In 1943-4 the Home Army peaked at about 400,000, making it the largest resistance force in Nazi-occupied Europe and second only to the Yugoslav partisans. The pro-communist partisans were estimated at about 10,000. While the Home Army initially cooperated with the Soviets, the relations quickly deteriorated, and took an irreversible course after the Soviets decided not to relieve Warsaw. Perceived by the communists as a threat, Home Army soldiers were treated like terrorists. Many were held in prison or camps, including the Nazi death camp Majdanek. Summary executions took place, but the majority of those arrested, about 60,000, ended up in cattle cars bound for the Gulag.

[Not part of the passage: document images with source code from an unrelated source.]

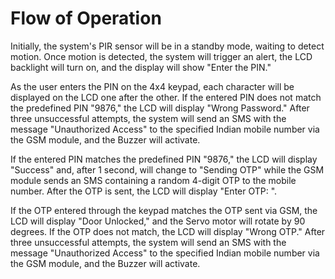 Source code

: # Flow of Operation 



Initially, the system's PIR sensor will be in a standby mode, waiting to detect motion. Once motion is detected, the system will trigger an alert, the LCD backlight will turn on, and the display will show "Enter the PIN."

As the user enters the PIN on the 4x4 keypad, each character will be displayed on the LCD one after the other. If the entered PIN does not match the predefined PIN "9876," the LCD will display "Wrong Password." After three unsuccessful attempts, the system will send an SMS with the message "Unauthorized Access" to the specified Indian mobile number via the GSM module, and the Buzzer will activate.

If the entered PIN matches the predefined PIN "9876," the LCD will display "Success" and, after 1 second, will change to "Sending OTP" while the GSM module sends an SMS containing a random 4-digit OTP to the mobile number. After the OTP is sent, the LCD will display "Enter OTP: ".

If the OTP entered through the keypad matches the OTP sent via GSM, the LCD will display "Door Unlocked," and the Servo motor will rotate by 90 degrees. If the OTP does not match, the LCD will display "Wrong OTP." After three unsuccessful attempts, the system will send an SMS with the message "Unauthorized Access" to the specified Indian mobile number via the GSM module, and the Buzzer will activate.
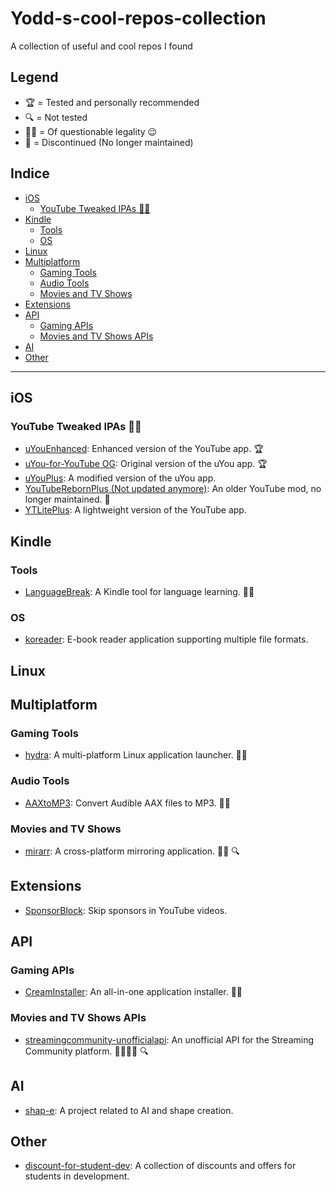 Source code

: # Yodd-s-cool-repos-collection
A collection of useful and cool repos I found

## Legend
- 🏆 = Tested and personally recommended
- 🔍 = Not tested
- 🏴‍☠️ = Of questionable legality 😉
- 🛑 = Discontinued (No longer maintained)

## Indice
- [iOS](#ios)
  - [YouTube Tweaked IPAs 🏴‍☠️](#youtube-tweaked-ipas-)
- [Kindle](#kindle)
  - [Tools](#tools)
  - [OS](#os)
- [Linux](#linux)
- [Multiplatform](#multiplatform)
  - [Gaming Tools](#gaming-tools)
  - [Audio Tools](#audio-tools)
  - [Movies and TV Shows](#movies-and-tv-shows)
- [Extensions](#extensions)
- [API](#api)
  - [Gaming APIs](#gaming-apis)
  - [Movies and TV Shows APIs](#movies-and-tv-shows-apis)
- [AI](#ai)
- [Other](#other)

---

## iOS
### YouTube Tweaked IPAs 🏴‍☠️
- [uYouEnhanced](https://github.com/arichornloverALT/uYouEnhanced): Enhanced version of the YouTube app. 🏆
- [uYou-for-YouTube OG](https://github.com/MiRO92/uYou-for-YouTube-OG): Original version of the uYou app. 🏆
- [uYouPlus](https://github.com/qnblackcat/uYouPlus): A modified version of the uYou app.
- [YouTubeRebornPlus (Not updated anymore)](https://github.com/arichornlover/YouTubeRebornPlus): An older YouTube mod, no longer maintained. 🛑
- [YTLitePlus](https://github.com/YTLitePlus/YTLitePlus): A lightweight version of the YouTube app.

## Kindle
### Tools 
- [LanguageBreak](https://github.com/notmarek/LanguageBreak): A Kindle tool for language learning. 🏴‍☠️
### OS
- [koreader](https://github.com/koreader/koreader): E-book reader application supporting multiple file formats.

## Linux

## Multiplatform
### Gaming Tools
- [hydra](https://github.com/hydralauncher/hydra): A multi-platform Linux application launcher. 🏴‍☠️
### Audio Tools
- [AAXtoMP3](https://github.com/KrumpetPirate/AAXtoMP3): Convert Audible AAX files to MP3. 🏴‍☠️
### Movies and TV Shows 
- [mirarr](https://github.com/mirarr-app/mirarr): A cross-platform mirroring application. 🏴‍☠️ 🔍 

## Extensions
- [SponsorBlock](https://github.com/ajayyy/SponsorBlock): Skip sponsors in YouTube videos.

## API
### Gaming APIs
- [CreamInstaller](https://github.com/pointfeev/CreamInstaller): An all-in-one application installer. 🏴‍☠️
### Movies and TV Shows APIs
- [streamingcommunity-unofficialapi](https://github.com/Blu-Tiger/streamingcommunity-unofficialapi): An unofficial API for the Streaming Community platform. 🏴‍☠️🇮🇹 🔍

## AI
- [shap-e](https://github.com/openai/shap-e): A project related to AI and shape creation.

## Other
- [discount-for-student-dev](https://github.com/AchoArnold/discount-for-student-dev): A collection of discounts and offers for students in development.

Recognizing that the nationalists had a significant following and legitimacy and, while weakened, still presented a military threat, the communist “provisional” government acted slowly to consolidate their power, often depending on Soviet NKVD to do the dirty work. For many soldiers of the Home Army, who overnight became enemies in their own country, the post-war situation created civil war conditions, with a significant portion of the population opposing the communist regime. Even though armed struggle was unwinnable, with a million Soviet troops on Polish territory, when it became clear that the communists did not intend to cede power or form a coalition, guerilla warfare turned on the communists.

Home Army quickly became an anathema, replaced by “the people’s partisans.” When the communists announced a sham amnesty in 1947, about 53,000 nationalist resistance fighters surfaced, but many anticipated a provocation. The communists arrested General Emil Fieldorf, Deputy Commander in Chief of the Home Army, and executed him on trumped up charges in 1951. Estimates based on records of combat deaths range from 6000 to 10,000, excluding executions by the Soviets, but probably reached 30,000. Some nationalist “cursed soldiers” fought throughout the forties and fifties, when their numbers dwindled to the hundreds. Józef Franczak is considered the last partisan, killed in a firefight on October 21, 1963 near Lublin.

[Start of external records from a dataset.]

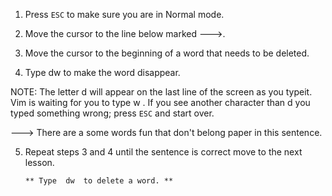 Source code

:   1. Press  `ESC`  to make sure you are in Normal mode.

  2. Move the cursor to the line below marked --->.

  3. Move the cursor to the beginning of a word that needs to be deleted.

  4. Type   dw	 to make the word disappear.

  NOTE: The letter  d  will appear on the last line of the screen as you typeit.  Vim is waiting for you to type  w .  If you see another character	than  d  you typed something wrong; press  `ESC`  and start over.

---> There are a some words fun that don't belong paper in this sentence.

  5. Repeat steps 3 and 4 until the sentence is correct move to the next lesson.

         ** Type  dw  to delete a word. **
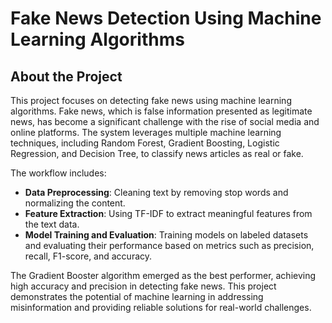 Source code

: # Fake News Detection Using Machine Learning Algorithms

## About the Project
This project focuses on detecting fake news using machine learning algorithms. Fake news, which is false information presented as legitimate news, has become a significant challenge with the rise of social media and online platforms. The system leverages multiple machine learning techniques, including Random Forest, Gradient Boosting, Logistic Regression, and Decision Tree, to classify news articles as real or fake.

The workflow includes:
- **Data Preprocessing**: Cleaning text by removing stop words and normalizing the content.
- **Feature Extraction**: Using TF-IDF to extract meaningful features from the text data.
- **Model Training and Evaluation**: Training models on labeled datasets and evaluating their performance based on metrics such as precision, recall, F1-score, and accuracy.

The Gradient Booster algorithm emerged as the best performer, achieving high accuracy and precision in detecting fake news. This project demonstrates the potential of machine learning in addressing misinformation and providing reliable solutions for real-world challenges.

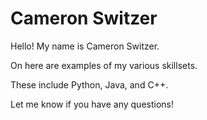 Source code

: # Cameron Switzer

Hello! My name is Cameron Switzer.

On here are examples of my various skillsets. 

These include Python, Java, and C++.

Let me know if you have any questions!
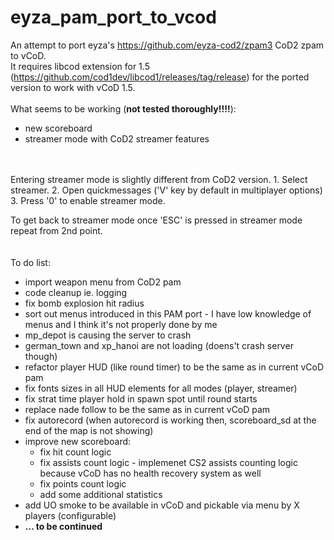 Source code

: # eyza_pam_port_to_vcod
An attempt to port eyza's https://github.com/eyza-cod2/zpam3 CoD2 zpam to vCoD.<br>
It requires libcod extension for 1.5 (https://github.com/cod1dev/libcod1/releases/tag/release) for the ported version to work with vCoD 1.5.<br>
<br>
What seems to be working (<b>not tested thoroughly!!!!</b>):
- new scoreboard
- streamer mode with CoD2 streamer features
<br>
<br>
Entering streamer mode is slightly different from CoD2 version.
1. Select streamer.
2. Open quickmessages ('V' key by default in multiplayer options)
3. Press '0' to enable streamer mode.<br>

To get back to streamer mode once 'ESC' is pressed in streamer mode repeat from 2nd point.
<br>
<br>
<br>
To do list:
<br>
- import weapon menu from CoD2 pam
- code cleanup ie. logging<br>
- fix bomb explosion hit radius
- sort out menus introduced in this PAM port - I have low knowledge of menus and I think it's not properly done by me<br>
- mp_depot is causing the server to crash<br>
- german_town and xp_hanoi are not loading (doens't crash server though)<br>
- refactor player HUD (like round timer) to be the same as in current vCoD pam<br>
- fix fonts sizes in all HUD elements for all modes (player, streamer)<br>
- fix strat time player hold in spawn spot until round starts<br>
- replace nade follow to be the same as in current vCoD pam<br>
- fix autorecord (when autorecord is working then, scoreboard_sd at the end of the map is not showing)<br>
- improve new scoreboard:<br>
	- fix hit count logic<br>
	- fix assists count logic - implemenet CS2 assists counting logic because vCoD has no health recovery system as well<br>
	- fix points count logic<br>
	- add some additional statistics<br>
- add UO smoke to be available in vCoD and pickable via menu by X players (configurable)<br>
- <b>... to be continued</b>
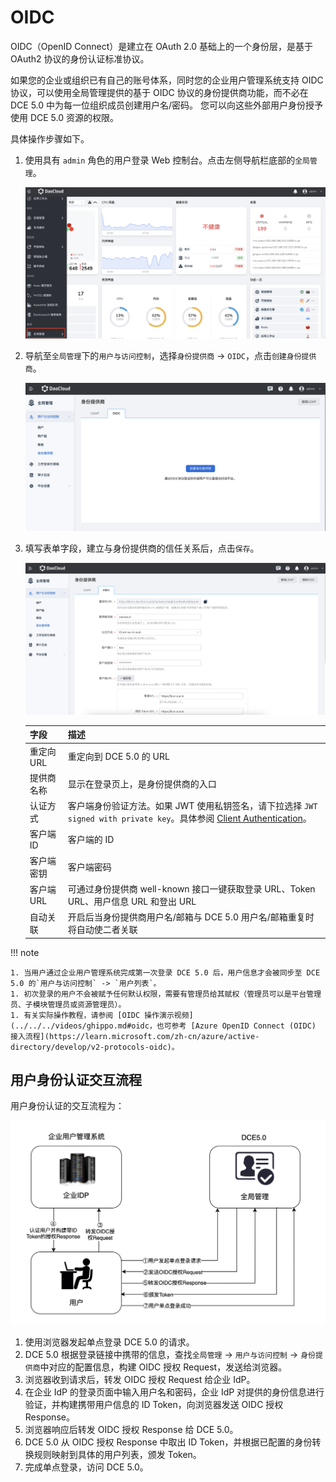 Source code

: # OIDC

OIDC（OpenID Connect）是建立在 OAuth 2.0 基础上的一个身份层，是基于 OAuth2 协议的身份认证标准协议。

如果您的企业或组织已有自己的账号体系，同时您的企业用户管理系统支持 OIDC 协议，可以使用全局管理提供的基于 OIDC 协议的身份提供商功能，而不必在 DCE 5.0 中为每一位组织成员创建用户名/密码。
您可以向这些外部用户身份授予使用 DCE 5.0 资源的权限。

具体操作步骤如下。

1. 使用具有 `admin` 角色的用户登录 Web 控制台。点击左侧导航栏底部的`全局管理`。

    ![全局管理](../../images/ws01.png)

2. 导航至`全局管理`下的`用户与访问控制`，选择`身份提供商` -> `OIDC`，点击`创建身份提供商`。

    ![身份提供商](../../images/oidc02.png)

3. 填写表单字段，建立与身份提供商的信任关系后，点击`保存`。

    ![身份提供商](../../images/oidc03.png)

    | 字段       | 描述                                                         |
    | ---------- | ------------------------------------------------------------ |
    | 重定向 URL | 重定向到 DCE 5.0 的 URL                                      |
    | 提供商名称 | 显示在登录页上，是身份提供商的入口                           |
    | 认证方式   | 客户端身份验证方法。如果 JWT 使用私钥签名，请下拉选择 `JWT signed with private key`。具体参阅 [Client Authentication](https://openid.net/specs/openid-connect-core-1_0.html#ClientAuthentication)。 |
    | 客户端 ID  | 客户端的 ID                                                  |
    | 客户端密钥 | 客户端密码                                                   |
    | 客户端 URL | 可通过身份提供商 well-known 接口一键获取登录 URL、Token URL、用户信息 URL 和登出 URL |
    | 自动关联   | 开启后当身份提供商用户名/邮箱与 DCE 5.0 用户名/邮箱重复时将自动使二者关联 |

!!! note

    1. 当用户通过企业用户管理系统完成第一次登录 DCE 5.0 后，用户信息才会被同步至 DCE 5.0 的`用户与访问控制` -> `用户列表`。
    1. 初次登录的用户不会被赋予任何默认权限，需要有管理员给其赋权（管理员可以是平台管理员、子模块管理员或资源管理员）。
    1. 有关实际操作教程，请参阅 [OIDC 操作演示视频](../../../videos/ghippo.md#oidc，也可参考 [Azure OpenID Connect (OIDC) 接入流程](https://learn.microsoft.com/zh-cn/azure/active-directory/develop/v2-protocols-oidc)。

## 用户身份认证交互流程

用户身份认证的交互流程为：

![oidc](../../images/oidc01.png)

1. 使用浏览器发起单点登录 DCE 5.0 的请求。
1. DCE 5.0 根据登录链接中携带的信息，查找`全局管理` -> `用户与访问控制` -> `身份提供商`中对应的配置信息，构建 OIDC 授权 Request，发送给浏览器。
1. 浏览器收到请求后，转发 OIDC 授权 Request 给企业 IdP。
1. 在企业 IdP 的登录页面中输入用户名和密码，企业 IdP 对提供的身份信息进行验证，并构建携带用户信息的 ID Token，向浏览器发送 OIDC 授权 Response。
1. 浏览器响应后转发 OIDC 授权 Response 给 DCE 5.0。
1. DCE 5.0 从 OIDC 授权 Response 中取出 ID Token，并根据已配置的身份转换规则映射到具体的用户列表，颁发 Token。
1. 完成单点登录，访问 DCE 5.0。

As the mastermind of the Solidarity strike in Gdańsk 1980, Bogdan Borusewicz observed, “deleted pages of history were the best recruiters for the democratic opposition.” The official interpretation of history and communist propaganda diverged sharply from personal experience and what you learned at home, making Poland a unique country in the former Soviet bloc in which significant opposition to the communists always existed, even in the darkest days of Stalinism.

Before Stalin’s death secret police kept six million suspect files, or about a third of the adult population. In the 50s, prisons swelled to about 20,000 to 50,000 inmates per year. About half a million people were imprisoned between 1944-1956; many were brutally tortured, many executed. The victims were seen as a direct threat, like former members of the Home Army. Among those executed was a war hero, cavalry captain Witold Pilecki, who volunteered to penetrate the Auschwitz death camp from which he eventually escaped. Pilecki’s reports of atrocities were not believed in London and his plans for an Auschwitz inmate escape were scuttled.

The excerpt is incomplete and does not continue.